- **Dataset entries**:
————————
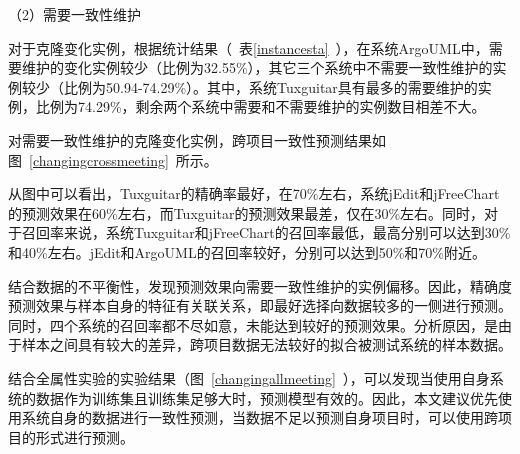 
（2）需要一致性维护

对于克隆变化实例，根据统计结果（~表\ref{instancesta}~），在系统ArgoUML中，需要维护的变化实例较少（比例为32.55\%），其它三个系统中不需要一致性维护的实例较少（比例为50.94-74.29\%）。其中，系统Tuxguitar具有最多的需要维护的实例，比例为74.29\%，剩余两个系统中需要和不需要维护的实例数目相差不大。

对需要一致性维护的克隆变化实例，跨项目一致性预测结果如图~\ref{changingcrossmeeting}~所示。

从图中可以看出，Tuxguitar的精确率最好，在70\%左右，系统jEdit和jFreeChart的预测效果在60\%左右，而Tuxguitar的预测效果最差，仅在30\%左右。同时，对于召回率来说，系统Tuxguitar和jFreeChart的召回率最低，最高分别可以达到30\%和40\%左右。jEdit和ArgoUML的召回率较好，分别可以达到50\%和70\%附近。

结合数据的不平衡性，发现预测效果向需要一致性维护的实例偏移。因此，精确度预测效果与样本自身的特征有关联关系，即最好选择向数据较多的一侧进行预测。同时，四个系统的召回率都不尽如意，未能达到较好的预测效果。分析原因，是由于样本之间具有较大的差异，跨项目数据无法较好的拟合被测试系统的样本数据。

结合全属性实验的实验结果（图~\ref{changingallmeeting}~），可以发现当使用自身系统的数据作为训练集且训练集足够大时，预测模型有效的。因此，本文建议优先使用系统自身的数据进行一致性预测，当数据不足以预测自身项目时，可以使用跨项目的形式进行预测。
————————
- **Exercise prompt**: Exact copies of the line containing "对于克隆变化实例，根据统计结" and of every line after it through the end of the entries are all that should be output.

- **Response to this task**:
对于克隆变化实例，根据统计结果（~表\ref{instancesta}~），在系统ArgoUML中，需要维护的变化实例较少（比例为32.55\%），其它三个系统中不需要一致性维护的实例较少（比例为50.94-74.29\%）。其中，系统Tuxguitar具有最多的需要维护的实例，比例为74.29\%，剩余两个系统中需要和不需要维护的实例数目相差不大。

对需要一致性维护的克隆变化实例，跨项目一致性预测结果如图~\ref{changingcrossmeeting}~所示。

从图中可以看出，Tuxguitar的精确率最好，在70\%左右，系统jEdit和jFreeChart的预测效果在60\%左右，而Tuxguitar的预测效果最差，仅在30\%左右。同时，对于召回率来说，系统Tuxguitar和jFreeChart的召回率最低，最高分别可以达到30\%和40\%左右。jEdit和ArgoUML的召回率较好，分别可以达到50\%和70\%附近。

结合数据的不平衡性，发现预测效果向需要一致性维护的实例偏移。因此，精确度预测效果与样本自身的特征有关联关系，即最好选择向数据较多的一侧进行预测。同时，四个系统的召回率都不尽如意，未能达到较好的预测效果。分析原因，是由于样本之间具有较大的差异，跨项目数据无法较好的拟合被测试系统的样本数据。

结合全属性实验的实验结果（图~\ref{changingallmeeting}~），可以发现当使用自身系统的数据作为训练集且训练集足够大时，预测模型有效的。因此，本文建议优先使用系统自身的数据进行一致性预测，当数据不足以预测自身项目时，可以使用跨项目的形式进行预测。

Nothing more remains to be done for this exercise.